▶ _What is expected_
Verbatim output, no pictures: the lines from the beginning of the material through the line with "206, 207行: 函数声明", both ends kept.

◆ ◆ ◆

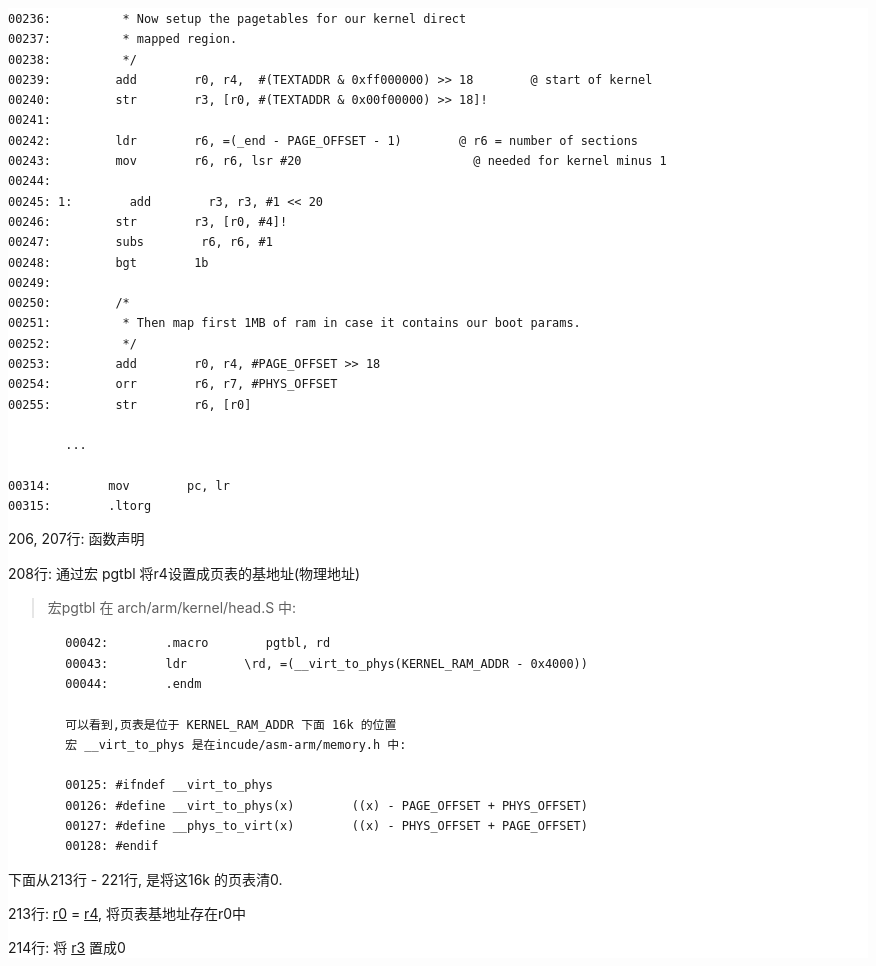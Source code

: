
 ```
00236:          * Now setup the pagetables for our kernel direct
00237:          * mapped region.
00238:          */
00239:         add        r0, r4,  #(TEXTADDR & 0xff000000) >> 18        @ start of kernel
00240:         str        r3, [r0, #(TEXTADDR & 0x00f00000) >> 18]!
00241:
00242:         ldr        r6, =(_end - PAGE_OFFSET - 1)        @ r6 = number of sections
00243:         mov        r6, r6, lsr #20                        @ needed for kernel minus 1
00244:
00245: 1:        add        r3, r3, #1 << 20
00246:         str        r3, [r0, #4]!
00247:         subs        r6, r6, #1
00248:         bgt        1b
00249:
00250:         /*
00251:          * Then map first 1MB of ram in case it contains our boot params.
00252:          */
00253:         add        r0, r4, #PAGE_OFFSET >> 18
00254:         orr        r6, r7, #PHYS_OFFSET
00255:         str        r6, [r0]
        
        ...
        
00314:        mov        pc, lr
00315:        .ltorg
```

206, 207行: 函数声明

208行: 通过宏 pgtbl 将r4设置成页表的基地址(物理地址)
> 宏pgtbl 在 arch/arm/kernel/head.S 中:

```
        00042:        .macro        pgtbl, rd
        00043:        ldr        \rd, =(__virt_to_phys(KERNEL_RAM_ADDR - 0x4000))
        00044:        .endm

        可以看到,页表是位于 KERNEL_RAM_ADDR 下面 16k 的位置
        宏 __virt_to_phys 是在incude/asm-arm/memory.h 中:
        
        00125: #ifndef __virt_to_phys
        00126: #define __virt_to_phys(x)        ((x) - PAGE_OFFSET + PHYS_OFFSET)
        00127: #define __phys_to_virt(x)        ((x) - PHYS_OFFSET + PAGE_OFFSET)
        00128: #endif   
```


下面从213行 - 221行, 是将这16k 的页表清0.

213行: [r0](https://code.google.com/p/xiangelinux/source/detail?r=0) = [r4](https://code.google.com/p/xiangelinux/source/detail?r=4), 将页表基地址存在r0中

214行: 将 [r3](https://code.google.com/p/xiangelinux/source/detail?r=3) 置成0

◆ ◆ ◆

▶ _Task result_
Source code

:
 ```
00236:          * Now setup the pagetables for our kernel direct
00237:          * mapped region.
00238:          */
00239:         add        r0, r4,  #(TEXTADDR & 0xff000000) >> 18        @ start of kernel
00240:         str        r3, [r0, #(TEXTADDR & 0x00f00000) >> 18]!
00241:
00242:         ldr        r6, =(_end - PAGE_OFFSET - 1)        @ r6 = number of sections
00243:         mov        r6, r6, lsr #20                        @ needed for kernel minus 1
00244:
00245: 1:        add        r3, r3, #1 << 20
00246:         str        r3, [r0, #4]!
00247:         subs        r6, r6, #1
00248:         bgt        1b
00249:
00250:         /*
00251:          * Then map first 1MB of ram in case it contains our boot params.
00252:          */
00253:         add        r0, r4, #PAGE_OFFSET >> 18
00254:         orr        r6, r7, #PHYS_OFFSET
00255:         str        r6, [r0]
        
        ...
        
00314:        mov        pc, lr
00315:        .ltorg
```

206, 207行: 函数声明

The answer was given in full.